January 9, 1998
In the past, after a successful Jeff Greenberg Office audition, the callback has always been later in the day. That gave everything a whirlwind quality, and also prevented the long drawn-out waiting in between the audition and the callback, during which one entertains the possibility of getting the role and everything that might mean. More often than not, however, one does not get the role and so all those days of hoping and wishing and planning and expecting just add to the disappointment of being passed over yet again. This callback was a full THREE days after the audition. Plenty of time to sweat it out.

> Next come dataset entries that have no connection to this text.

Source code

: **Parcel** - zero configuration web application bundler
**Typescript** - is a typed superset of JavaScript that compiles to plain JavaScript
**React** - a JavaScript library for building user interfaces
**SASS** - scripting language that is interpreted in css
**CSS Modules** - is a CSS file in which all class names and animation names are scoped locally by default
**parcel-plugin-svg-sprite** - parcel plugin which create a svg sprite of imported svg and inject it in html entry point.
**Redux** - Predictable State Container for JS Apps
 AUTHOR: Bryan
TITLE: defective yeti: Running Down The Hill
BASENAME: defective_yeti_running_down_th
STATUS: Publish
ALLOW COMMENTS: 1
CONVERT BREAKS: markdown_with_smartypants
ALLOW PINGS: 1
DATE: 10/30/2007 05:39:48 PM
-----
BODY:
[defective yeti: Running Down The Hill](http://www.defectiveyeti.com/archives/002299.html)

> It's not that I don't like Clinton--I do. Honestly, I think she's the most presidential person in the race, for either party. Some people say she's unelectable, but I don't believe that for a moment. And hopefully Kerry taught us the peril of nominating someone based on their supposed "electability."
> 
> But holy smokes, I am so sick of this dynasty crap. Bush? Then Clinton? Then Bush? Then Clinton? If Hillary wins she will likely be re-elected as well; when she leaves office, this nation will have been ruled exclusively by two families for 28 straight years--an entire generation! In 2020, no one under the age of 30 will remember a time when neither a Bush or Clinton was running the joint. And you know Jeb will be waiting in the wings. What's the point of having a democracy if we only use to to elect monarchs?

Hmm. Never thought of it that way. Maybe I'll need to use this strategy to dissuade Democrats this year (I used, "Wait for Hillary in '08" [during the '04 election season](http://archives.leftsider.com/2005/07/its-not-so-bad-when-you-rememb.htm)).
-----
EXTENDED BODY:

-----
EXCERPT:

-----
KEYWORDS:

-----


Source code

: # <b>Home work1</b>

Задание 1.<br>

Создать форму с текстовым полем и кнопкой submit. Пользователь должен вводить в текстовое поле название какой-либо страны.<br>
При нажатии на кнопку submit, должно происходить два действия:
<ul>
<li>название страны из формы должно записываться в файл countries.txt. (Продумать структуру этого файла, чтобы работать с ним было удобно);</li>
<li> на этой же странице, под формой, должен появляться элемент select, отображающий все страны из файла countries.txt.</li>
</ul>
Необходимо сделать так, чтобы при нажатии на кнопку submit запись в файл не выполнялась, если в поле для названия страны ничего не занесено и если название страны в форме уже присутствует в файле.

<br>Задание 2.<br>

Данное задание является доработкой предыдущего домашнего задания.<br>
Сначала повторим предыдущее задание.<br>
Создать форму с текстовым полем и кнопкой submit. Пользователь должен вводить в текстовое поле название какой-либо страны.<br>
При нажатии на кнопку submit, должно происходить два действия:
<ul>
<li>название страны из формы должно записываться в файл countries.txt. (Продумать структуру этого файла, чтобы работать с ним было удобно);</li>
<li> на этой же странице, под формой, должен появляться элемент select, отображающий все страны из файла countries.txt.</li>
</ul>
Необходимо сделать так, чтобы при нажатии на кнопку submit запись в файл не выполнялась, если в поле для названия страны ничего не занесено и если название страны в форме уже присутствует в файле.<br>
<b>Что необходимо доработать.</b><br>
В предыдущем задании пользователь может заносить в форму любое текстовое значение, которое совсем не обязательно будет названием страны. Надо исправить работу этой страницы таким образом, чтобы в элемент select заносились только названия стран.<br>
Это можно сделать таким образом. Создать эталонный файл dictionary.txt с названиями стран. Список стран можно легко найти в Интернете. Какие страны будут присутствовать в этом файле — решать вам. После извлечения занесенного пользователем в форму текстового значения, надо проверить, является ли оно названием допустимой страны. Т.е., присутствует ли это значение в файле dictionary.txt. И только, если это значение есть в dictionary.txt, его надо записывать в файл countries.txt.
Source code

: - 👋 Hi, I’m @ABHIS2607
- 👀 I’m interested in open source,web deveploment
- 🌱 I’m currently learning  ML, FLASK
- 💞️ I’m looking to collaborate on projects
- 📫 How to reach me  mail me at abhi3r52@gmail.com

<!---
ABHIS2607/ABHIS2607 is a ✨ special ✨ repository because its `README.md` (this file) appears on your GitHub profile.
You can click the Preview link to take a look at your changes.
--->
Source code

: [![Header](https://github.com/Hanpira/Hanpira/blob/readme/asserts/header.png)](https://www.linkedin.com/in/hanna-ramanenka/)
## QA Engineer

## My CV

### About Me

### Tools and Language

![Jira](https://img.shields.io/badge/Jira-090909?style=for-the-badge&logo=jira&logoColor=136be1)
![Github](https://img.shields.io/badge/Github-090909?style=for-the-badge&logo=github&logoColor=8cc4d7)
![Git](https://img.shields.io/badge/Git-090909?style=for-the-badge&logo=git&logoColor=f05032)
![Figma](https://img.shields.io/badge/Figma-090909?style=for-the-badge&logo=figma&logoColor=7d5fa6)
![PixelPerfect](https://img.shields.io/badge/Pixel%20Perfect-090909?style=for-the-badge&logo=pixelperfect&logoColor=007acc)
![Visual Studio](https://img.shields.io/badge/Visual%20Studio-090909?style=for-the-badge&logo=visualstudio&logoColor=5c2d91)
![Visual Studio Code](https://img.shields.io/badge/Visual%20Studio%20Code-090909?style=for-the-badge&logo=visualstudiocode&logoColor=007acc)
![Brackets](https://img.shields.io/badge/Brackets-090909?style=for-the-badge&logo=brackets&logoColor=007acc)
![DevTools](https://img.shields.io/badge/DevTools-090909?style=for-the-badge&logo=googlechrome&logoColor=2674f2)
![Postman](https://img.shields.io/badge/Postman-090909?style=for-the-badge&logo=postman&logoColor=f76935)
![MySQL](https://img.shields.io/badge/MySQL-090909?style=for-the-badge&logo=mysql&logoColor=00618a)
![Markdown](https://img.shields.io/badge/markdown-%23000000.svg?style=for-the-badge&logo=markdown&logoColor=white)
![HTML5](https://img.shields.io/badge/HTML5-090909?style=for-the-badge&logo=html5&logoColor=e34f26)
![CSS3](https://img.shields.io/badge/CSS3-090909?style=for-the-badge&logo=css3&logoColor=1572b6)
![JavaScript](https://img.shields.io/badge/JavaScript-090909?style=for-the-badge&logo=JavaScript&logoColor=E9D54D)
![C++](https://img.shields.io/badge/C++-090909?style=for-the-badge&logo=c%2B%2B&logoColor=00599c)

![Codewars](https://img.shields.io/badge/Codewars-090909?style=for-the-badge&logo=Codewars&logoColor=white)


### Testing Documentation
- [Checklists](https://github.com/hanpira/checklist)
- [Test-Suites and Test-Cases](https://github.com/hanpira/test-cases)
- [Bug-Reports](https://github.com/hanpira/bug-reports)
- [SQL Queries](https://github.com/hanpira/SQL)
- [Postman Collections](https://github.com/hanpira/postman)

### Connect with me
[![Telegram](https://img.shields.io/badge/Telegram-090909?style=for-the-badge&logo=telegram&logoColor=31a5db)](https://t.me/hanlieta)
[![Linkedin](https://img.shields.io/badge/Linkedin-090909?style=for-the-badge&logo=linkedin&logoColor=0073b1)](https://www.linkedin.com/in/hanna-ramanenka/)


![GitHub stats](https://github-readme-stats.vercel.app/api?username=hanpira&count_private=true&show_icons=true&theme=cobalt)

There had been much good feedback at the original audition from Jeff and I had been trying to focus on those ideas over the past three days. I had toned down my outfit, losing the bow tie and tux shirt, but remaining in white shirt/black pants. I was the most "costumed" person at the callback. I felt I had still gone too far with the outfit. No time to worry about that now, though, I guess.
As far as the scene goes, the delivery of a few crucial "Ohh-kays" had been the subject of discussion at the audition. Jeff had strongly suggested that all three be delivered the same way. I tried it, it felt fine. I had prepared it and envisioned it a different way, but with all that expert advice I had received from Jeff in the past, I felt it would be in my best interest to pay attention and adjust. Plus, all the other notes from Jeff on the scene were very good and helpful. So I worked on it this week keeping in mind the "Ohh-kay" deliveries and trying to synch them up.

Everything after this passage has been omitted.